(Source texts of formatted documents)
^^^^

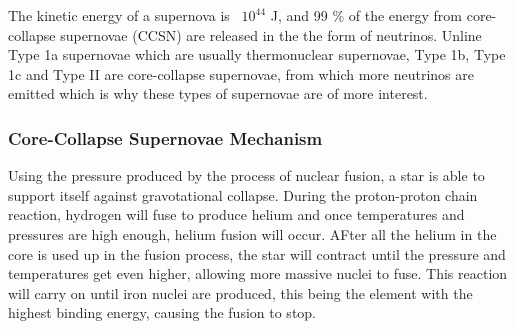 The kinetic energy of a supernova is ~$10^{44}$ J, and 99 \% of the energy from core-collapse supernovae (CCSN) are released in the the form of neutrinos. Unline Type 1a supernovae which are usually thermonuclear supernovae, Type 1b, Type 1c and Type II are core-collapse supernovae, from which more neutrinos are emitted which is why these types of supernovae are of more interest. 

\subsubsection{Core-Collapse Supernovae Mechanism}

Using the pressure produced by the process of nuclear fusion, a star is able to support itself against gravotational collapse. During the proton-proton chain reaction, hydrogen will fuse to produce helium and once temperatures and pressures are high enough, helium fusion will occur. AFter all the helium in the core is used up in the fusion process, the star will contract until the pressure and temperatures get even higher, allowing more massive nuclei to fuse. This reaction will carry on until iron nuclei are produced, this being the element with the highest binding energy, causing the fusion to stop.
\newline
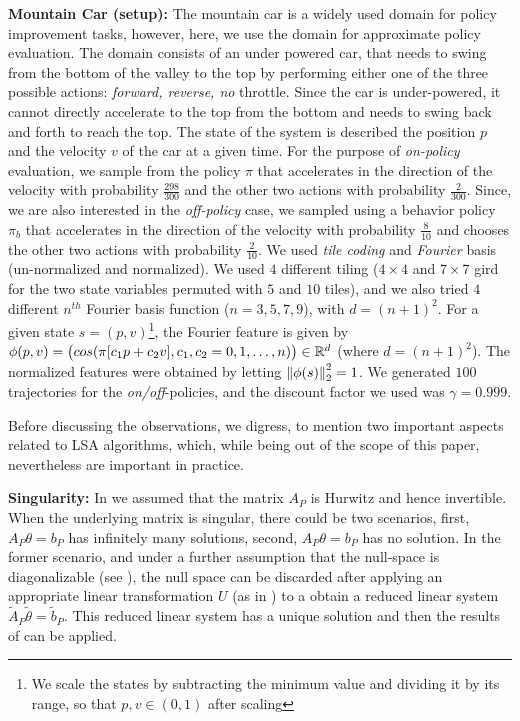 \textbf{Mountain Car (setup):}  The mountain car is a widely used domain for policy improvement tasks, however, here, we use the domain for approximate policy evaluation. The domain consists of an under powered car, that needs to swing from the bottom of the valley to the top by performing either one of the three possible actions: \emph{forward, reverse, no} throttle. Since the car is under-powered, it cannot directly accelerate to the top from the bottom and needs to swing back and forth to reach the top. The state of the system is described the position $p$ and the velocity $v$ of the car at a given time. For the purpose of \emph{on-policy} evaluation, we sample from the policy $\pi$ that accelerates in the direction of the velocity with probability $\frac{298}{300}$ and the other two actions with probability $\frac{2}{300}$. Since, we are also interested in the \emph{off-policy} case, we sampled using a behavior policy  $\pi_b$ that accelerates in the direction of the velocity with probability $\frac{8}{10}$ and chooses the other two actions with probability $\frac{2}{10}$. We used \emph{tile coding} and \emph{Fourier} basis (un-normalized and normalized). We used $4$ different tiling ($4\times 4$ and $7\times 7$ gird for the two state variables permuted with $5$ and $10$ tiles), and we also tried $4$ different $n^{th}$ Fourier basis function ($n=3,5,7,9$), with $d=(n+1)^2$. For a given state $s=(p,v)$\footnote{We scale the states by subtracting the minimum value and dividing it by its range, so that $p,v\in(0,1)$ after scaling}, the Fourier feature is given by $\phi(p,v)=\big(cos(\pi [c_1p+c_2 v],c_1,c_2=0,1,\ldots,n)\big) \in \mathbb{R}^{d}$ (where $d=(n+1)^2$). The normalized features were obtained by letting $\left\| \phi(s)\right\|^2_2=1$. We generated $100$ trajectories for the \emph{on/off}-policies, and the discount factor we used was $\gamma=0.999$. 

Before discussing the observations, we digress, to mention two important aspects related to LSA algorithms, which, while being out of the scope of this paper, nevertheless are important in practice.

\textbf{Singularity:} In  we assumed that the matrix $A_P$ is Hurwitz and hence invertible. When the underlying matrix is singular, there could be two scenarios, first,  $A_P\theta=b_P$ has infinitely many solutions, second, $A_P\theta=b_P$ has no solution. In the former scenario, and under a further assumption that the null-space is diagonalizable (see \cite{bertstab}), the null space can be discarded after applying an appropriate linear transformation $U$ (as in ) to a obtain a reduced linear system $\tilde{A}_P\tilde{\theta}=\tilde{b}_P$. This reduced linear system has a unique solution and then the results of  can be applied.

^^^^

Your task is to return the entries above exactly, with no pictures.

 The kinetic energy of a supernova is ~$10^{44}$ J, and 99 \% of the energy from core-collapse supernovae (CCSN) are released in the the form of neutrinos. Unline Type 1a supernovae which are usually thermonuclear supernovae, Type 1b, Type 1c and Type II are core-collapse supernovae, from which more neutrinos are emitted which is why these types of supernovae are of more interest. 

\subsubsection{Core-Collapse Supernovae Mechanism}

Using the pressure produced by the process of nuclear fusion, a star is able to support itself against gravotational collapse. During the proton-proton chain reaction, hydrogen will fuse to produce helium and once temperatures and pressures are high enough, helium fusion will occur. AFter all the helium in the core is used up in the fusion process, the star will contract until the pressure and temperatures get even higher, allowing more massive nuclei to fuse. This reaction will carry on until iron nuclei are produced, this being the element with the highest binding energy, causing the fusion to stop.
\newline
 \textbf{Mountain Car (setup):}  The mountain car is a widely used domain for policy improvement tasks, however, here, we use the domain for approximate policy evaluation. The domain consists of an under powered car, that needs to swing from the bottom of the valley to the top by performing either one of the three possible actions: \emph{forward, reverse, no} throttle. Since the car is under-powered, it cannot directly accelerate to the top from the bottom and needs to swing back and forth to reach the top. The state of the system is described the position $p$ and the velocity $v$ of the car at a given time. For the purpose of \emph{on-policy} evaluation, we sample from the policy $\pi$ that accelerates in the direction of the velocity with probability $\frac{298}{300}$ and the other two actions with probability $\frac{2}{300}$. Since, we are also interested in the \emph{off-policy} case, we sampled using a behavior policy  $\pi_b$ that accelerates in the direction of the velocity with probability $\frac{8}{10}$ and chooses the other two actions with probability $\frac{2}{10}$. We used \emph{tile coding} and \emph{Fourier} basis (un-normalized and normalized). We used $4$ different tiling ($4\times 4$ and $7\times 7$ gird for the two state variables permuted with $5$ and $10$ tiles), and we also tried $4$ different $n^{th}$ Fourier basis function ($n=3,5,7,9$), with $d=(n+1)^2$. For a given state $s=(p,v)$\footnote{We scale the states by subtracting the minimum value and dividing it by its range, so that $p,v\in(0,1)$ after scaling}, the Fourier feature is given by $\phi(p,v)=\big(cos(\pi [c_1p+c_2 v],c_1,c_2=0,1,\ldots,n)\big) \in \mathbb{R}^{d}$ (where $d=(n+1)^2$). The normalized features were obtained by letting $\left\| \phi(s)\right\|^2_2=1$. We generated $100$ trajectories for the \emph{on/off}-policies, and the discount factor we used was $\gamma=0.999$. 

Before discussing the observations, we digress, to mention two important aspects related to LSA algorithms, which, while being out of the scope of this paper, nevertheless are important in practice.

\textbf{Singularity:} In  we assumed that the matrix $A_P$ is Hurwitz and hence invertible. When the underlying matrix is singular, there could be two scenarios, first,  $A_P\theta=b_P$ has infinitely many solutions, second, $A_P\theta=b_P$ has no solution. In the former scenario, and under a further assumption that the null-space is diagonalizable (see \cite{bertstab}), the null space can be discarded after applying an appropriate linear transformation $U$ (as in ) to a obtain a reduced linear system $\tilde{A}_P\tilde{\theta}=\tilde{b}_P$. This reduced linear system has a unique solution and then the results of  can be applied.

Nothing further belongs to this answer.